**WHAT THIS TASK INVOLVES:** Below this sentence is a listing; return exactly its lines from the one with "从一段土耳其南部的航拍画面可" to the one with "叙利亚驻俄罗斯大使巴沙尔·贾", both kept, and nothing more.

DATASET EXCERPTS START

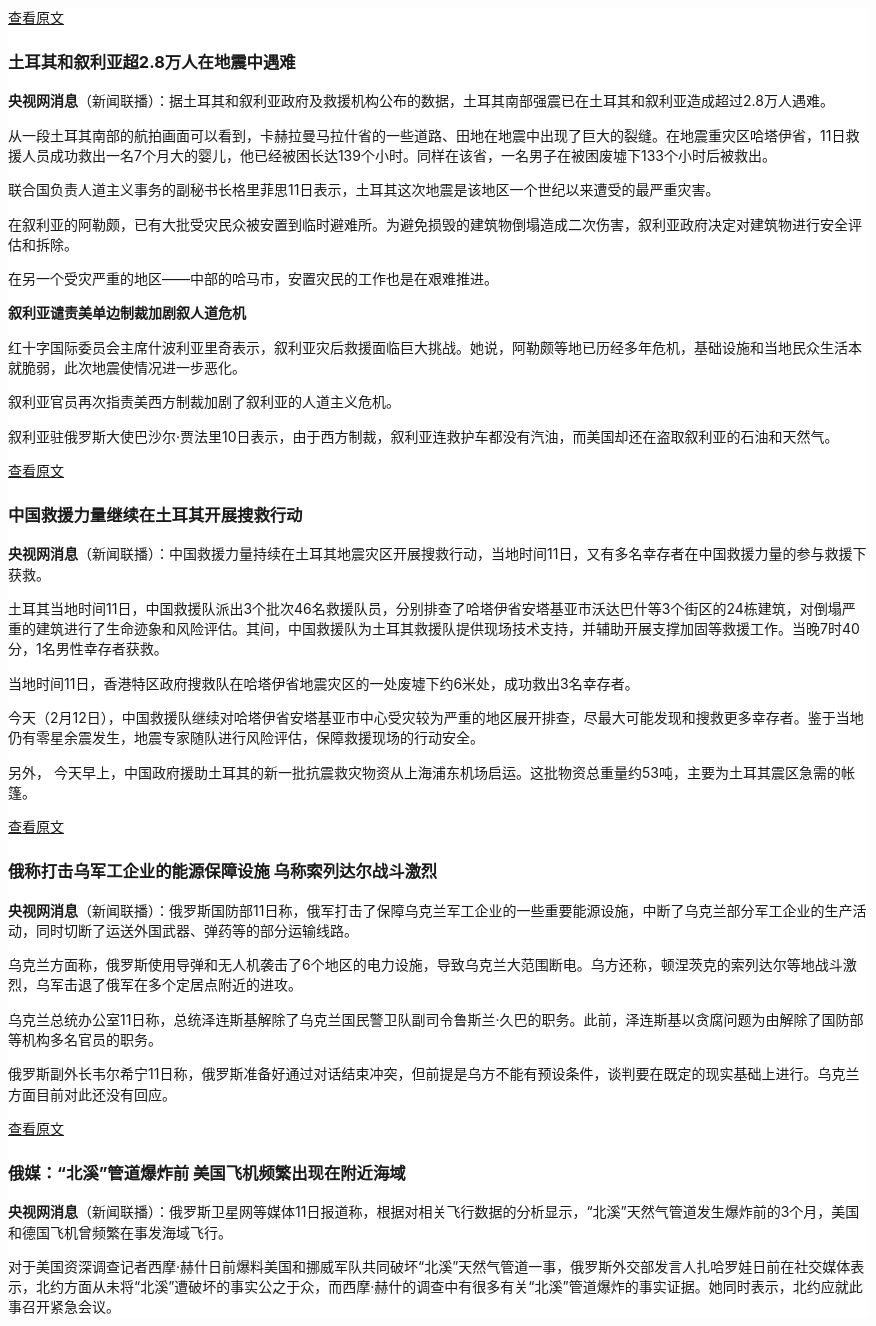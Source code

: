 
[查看原文](https://tv.cctv.com/2023/02/12/VIDEAMW7CRgLOLAspRx9J3Fw230212.shtml)

### 土耳其和叙利亚超2.8万人在地震中遇难

**央视网消息**（新闻联播）：据土耳其和叙利亚政府及救援机构公布的数据，土耳其南部强震已在土耳其和叙利亚造成超过2.8万人遇难。

从一段土耳其南部的航拍画面可以看到，卡赫拉曼马拉什省的一些道路、田地在地震中出现了巨大的裂缝。在地震重灾区哈塔伊省，11日救援人员成功救出一名7个月大的婴儿，他已经被困长达139个小时。同样在该省，一名男子在被困废墟下133个小时后被救出。

联合国负责人道主义事务的副秘书长格里菲思11日表示，土耳其这次地震是该地区一个世纪以来遭受的最严重灾害。

在叙利亚的阿勒颇，已有大批受灾民众被安置到临时避难所。为避免损毁的建筑物倒塌造成二次伤害，叙利亚政府决定对建筑物进行安全评估和拆除。

在另一个受灾严重的地区——中部的哈马市，安置灾民的工作也是在艰难推进。

**叙利亚谴责美单边制裁加剧叙人道危机**

红十字国际委员会主席什波利亚里奇表示，叙利亚灾后救援面临巨大挑战。她说，阿勒颇等地已历经多年危机，基础设施和当地民众生活本就脆弱，此次地震使情况进一步恶化。

叙利亚官员再次指责美西方制裁加剧了叙利亚的人道主义危机。

叙利亚驻俄罗斯大使巴沙尔·贾法里10日表示，由于西方制裁，叙利亚连救护车都没有汽油，而美国却还在盗取叙利亚的石油和天然气。


[查看原文](https://tv.cctv.com/2023/02/12/VIDEsSyZMPupoIvvlbPUxUVH230212.shtml)

### 中国救援力量继续在土耳其开展搜救行动

**央视网消息**（新闻联播）：中国救援力量持续在土耳其地震灾区开展搜救行动，当地时间11日，又有多名幸存者在中国救援力量的参与救援下获救。

土耳其当地时间11日，中国救援队派出3个批次46名救援队员，分别排查了哈塔伊省安塔基亚市沃达巴什等3个街区的24栋建筑，对倒塌严重的建筑进行了生命迹象和风险评估。其间，中国救援队为土耳其救援队提供现场技术支持，并辅助开展支撑加固等救援工作。当晚7时40分，1名男性幸存者获救。

当地时间11日，香港特区政府搜救队在哈塔伊省地震灾区的一处废墟下约6米处，成功救出3名幸存者。

今天（2月12日），中国救援队继续对哈塔伊省安塔基亚市中心受灾较为严重的地区展开排查，尽最大可能发现和搜救更多幸存者。鉴于当地仍有零星余震发生，地震专家随队进行风险评估，保障救援现场的行动安全。

另外， 今天早上，中国政府援助土耳其的新一批抗震救灾物资从上海浦东机场启运。这批物资总重量约53吨，主要为土耳其震区急需的帐篷。


[查看原文](https://tv.cctv.com/2023/02/12/VIDEboSuaNRGZ8ByQLY8BjSW230212.shtml)

### 俄称打击乌军工企业的能源保障设施 乌称索列达尔战斗激烈

**央视网消息**（新闻联播）：俄罗斯国防部11日称，俄军打击了保障乌克兰军工企业的一些重要能源设施，中断了乌克兰部分军工企业的生产活动，同时切断了运送外国武器、弹药等的部分运输线路。

乌克兰方面称，俄罗斯使用导弹和无人机袭击了6个地区的电力设施，导致乌克兰大范围断电。乌方还称，顿涅茨克的索列达尔等地战斗激烈，乌军击退了俄军在多个定居点附近的进攻。

乌克兰总统办公室11日称，总统泽连斯基解除了乌克兰国民警卫队副司令鲁斯兰·久巴的职务。此前，泽连斯基以贪腐问题为由解除了国防部等机构多名官员的职务。

俄罗斯副外长韦尔希宁11日称，俄罗斯准备好通过对话结束冲突，但前提是乌方不能有预设条件，谈判要在既定的现实基础上进行。乌克兰方面目前对此还没有回应。


[查看原文](https://tv.cctv.com/2023/02/12/VIDEgDFY97vexqDHyqPKVgQb230212.shtml)

### 俄媒：“北溪”管道爆炸前 美国飞机频繁出现在附近海域

**央视网消息**（新闻联播）：俄罗斯卫星网等媒体11日报道称，根据对相关飞行数据的分析显示，“北溪”天然气管道发生爆炸前的3个月，美国和德国飞机曾频繁在事发海域飞行。

对于美国资深调查记者西摩·赫什日前爆料美国和挪威军队共同破坏“北溪”天然气管道一事，俄罗斯外交部发言人扎哈罗娃日前在社交媒体表示，北约方面从未将“北溪”遭破坏的事实公之于众，而西摩·赫什的调查中有很多有关“北溪”管道爆炸的事实证据。她同时表示，北约应就此事召开紧急会议。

DATASET EXCERPTS END

**TASK RESPONSE:**
从一段土耳其南部的航拍画面可以看到，卡赫拉曼马拉什省的一些道路、田地在地震中出现了巨大的裂缝。在地震重灾区哈塔伊省，11日救援人员成功救出一名7个月大的婴儿，他已经被困长达139个小时。同样在该省，一名男子在被困废墟下133个小时后被救出。

联合国负责人道主义事务的副秘书长格里菲思11日表示，土耳其这次地震是该地区一个世纪以来遭受的最严重灾害。

在叙利亚的阿勒颇，已有大批受灾民众被安置到临时避难所。为避免损毁的建筑物倒塌造成二次伤害，叙利亚政府决定对建筑物进行安全评估和拆除。

在另一个受灾严重的地区——中部的哈马市，安置灾民的工作也是在艰难推进。

**叙利亚谴责美单边制裁加剧叙人道危机**

红十字国际委员会主席什波利亚里奇表示，叙利亚灾后救援面临巨大挑战。她说，阿勒颇等地已历经多年危机，基础设施和当地民众生活本就脆弱，此次地震使情况进一步恶化。

叙利亚官员再次指责美西方制裁加剧了叙利亚的人道主义危机。

叙利亚驻俄罗斯大使巴沙尔·贾法里10日表示，由于西方制裁，叙利亚连救护车都没有汽油，而美国却还在盗取叙利亚的石油和天然气。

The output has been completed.